**WORK TO BE COMPLETED:** From the records, pick out and copy each line containing "following".

==============================

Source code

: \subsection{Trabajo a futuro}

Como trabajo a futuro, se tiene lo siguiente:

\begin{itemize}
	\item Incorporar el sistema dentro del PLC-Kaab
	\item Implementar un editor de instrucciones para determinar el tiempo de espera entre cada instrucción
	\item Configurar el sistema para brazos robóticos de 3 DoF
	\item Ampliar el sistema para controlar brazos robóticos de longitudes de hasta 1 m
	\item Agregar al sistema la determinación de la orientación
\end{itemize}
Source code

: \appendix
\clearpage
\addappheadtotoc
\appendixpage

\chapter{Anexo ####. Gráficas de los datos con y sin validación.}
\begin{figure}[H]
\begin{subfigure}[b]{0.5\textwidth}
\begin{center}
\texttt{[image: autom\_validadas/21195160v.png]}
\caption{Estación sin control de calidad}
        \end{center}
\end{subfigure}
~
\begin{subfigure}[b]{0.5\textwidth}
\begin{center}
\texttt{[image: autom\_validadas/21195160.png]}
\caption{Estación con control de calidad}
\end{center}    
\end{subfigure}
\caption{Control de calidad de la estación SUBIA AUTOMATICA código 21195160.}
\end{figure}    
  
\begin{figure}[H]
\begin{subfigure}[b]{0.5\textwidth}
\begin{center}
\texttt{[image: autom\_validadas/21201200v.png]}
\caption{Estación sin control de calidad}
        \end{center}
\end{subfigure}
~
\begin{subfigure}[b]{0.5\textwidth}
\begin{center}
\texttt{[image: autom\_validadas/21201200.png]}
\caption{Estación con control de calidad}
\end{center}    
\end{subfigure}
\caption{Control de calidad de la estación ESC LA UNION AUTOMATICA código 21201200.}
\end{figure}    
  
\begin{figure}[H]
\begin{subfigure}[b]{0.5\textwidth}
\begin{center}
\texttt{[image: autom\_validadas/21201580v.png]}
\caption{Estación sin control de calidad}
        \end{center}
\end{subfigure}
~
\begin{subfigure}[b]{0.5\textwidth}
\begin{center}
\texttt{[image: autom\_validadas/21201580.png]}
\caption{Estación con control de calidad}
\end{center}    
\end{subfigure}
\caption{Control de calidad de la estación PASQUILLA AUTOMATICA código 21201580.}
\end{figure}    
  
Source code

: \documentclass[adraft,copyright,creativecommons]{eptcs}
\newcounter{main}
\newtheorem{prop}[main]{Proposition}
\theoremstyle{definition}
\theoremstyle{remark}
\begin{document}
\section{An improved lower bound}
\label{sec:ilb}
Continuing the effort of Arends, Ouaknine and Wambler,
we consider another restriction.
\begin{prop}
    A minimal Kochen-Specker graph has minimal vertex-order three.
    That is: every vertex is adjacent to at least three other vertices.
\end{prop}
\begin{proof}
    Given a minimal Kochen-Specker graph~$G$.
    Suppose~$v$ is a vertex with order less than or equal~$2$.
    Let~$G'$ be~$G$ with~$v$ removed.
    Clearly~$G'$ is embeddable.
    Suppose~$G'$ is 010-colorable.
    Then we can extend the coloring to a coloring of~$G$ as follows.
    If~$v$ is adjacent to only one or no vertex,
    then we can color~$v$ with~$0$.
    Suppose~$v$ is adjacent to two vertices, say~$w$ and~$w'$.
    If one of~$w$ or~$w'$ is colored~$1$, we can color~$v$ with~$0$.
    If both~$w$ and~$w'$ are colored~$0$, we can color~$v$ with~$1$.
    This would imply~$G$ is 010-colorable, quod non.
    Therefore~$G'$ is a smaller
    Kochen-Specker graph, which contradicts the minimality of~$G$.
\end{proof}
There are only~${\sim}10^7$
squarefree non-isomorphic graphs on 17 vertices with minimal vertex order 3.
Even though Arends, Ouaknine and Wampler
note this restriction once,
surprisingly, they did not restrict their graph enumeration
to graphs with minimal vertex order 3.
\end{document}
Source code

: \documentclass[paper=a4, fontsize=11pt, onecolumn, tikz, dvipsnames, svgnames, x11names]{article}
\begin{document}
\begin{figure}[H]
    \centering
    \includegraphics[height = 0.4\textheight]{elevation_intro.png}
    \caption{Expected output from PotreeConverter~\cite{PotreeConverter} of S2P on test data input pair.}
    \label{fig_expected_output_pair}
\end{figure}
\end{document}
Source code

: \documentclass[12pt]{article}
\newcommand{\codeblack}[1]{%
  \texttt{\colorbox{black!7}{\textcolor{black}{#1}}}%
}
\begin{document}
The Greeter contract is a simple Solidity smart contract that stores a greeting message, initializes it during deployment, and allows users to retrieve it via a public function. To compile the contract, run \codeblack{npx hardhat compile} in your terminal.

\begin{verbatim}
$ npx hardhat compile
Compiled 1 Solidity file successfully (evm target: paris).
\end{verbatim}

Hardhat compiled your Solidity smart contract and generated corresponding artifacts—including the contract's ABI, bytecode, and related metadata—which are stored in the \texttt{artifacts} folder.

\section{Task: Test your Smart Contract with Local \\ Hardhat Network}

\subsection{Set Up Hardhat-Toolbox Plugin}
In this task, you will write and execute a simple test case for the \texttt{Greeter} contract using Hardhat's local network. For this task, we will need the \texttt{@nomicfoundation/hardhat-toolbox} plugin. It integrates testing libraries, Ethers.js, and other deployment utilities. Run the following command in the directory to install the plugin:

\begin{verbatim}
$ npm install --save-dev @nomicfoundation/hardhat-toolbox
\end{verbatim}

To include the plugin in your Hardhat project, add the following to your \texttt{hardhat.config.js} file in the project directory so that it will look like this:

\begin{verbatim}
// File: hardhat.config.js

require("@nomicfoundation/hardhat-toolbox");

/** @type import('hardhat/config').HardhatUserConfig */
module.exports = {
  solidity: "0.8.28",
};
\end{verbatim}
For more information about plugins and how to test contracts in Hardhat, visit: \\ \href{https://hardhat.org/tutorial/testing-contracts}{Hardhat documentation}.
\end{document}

==============================

**RESULT:**
In this task, you will write and execute a simple test case for the \texttt{Greeter} contract using Hardhat's local network. For this task, we will need the \texttt{@nomicfoundation/hardhat-toolbox} plugin. It integrates testing libraries, Ethers.js, and other deployment utilities. Run the following command in the directory to install the plugin:
To include the plugin in your Hardhat project, add the following to your \texttt{hardhat.config.js} file in the project directory so that it will look like this:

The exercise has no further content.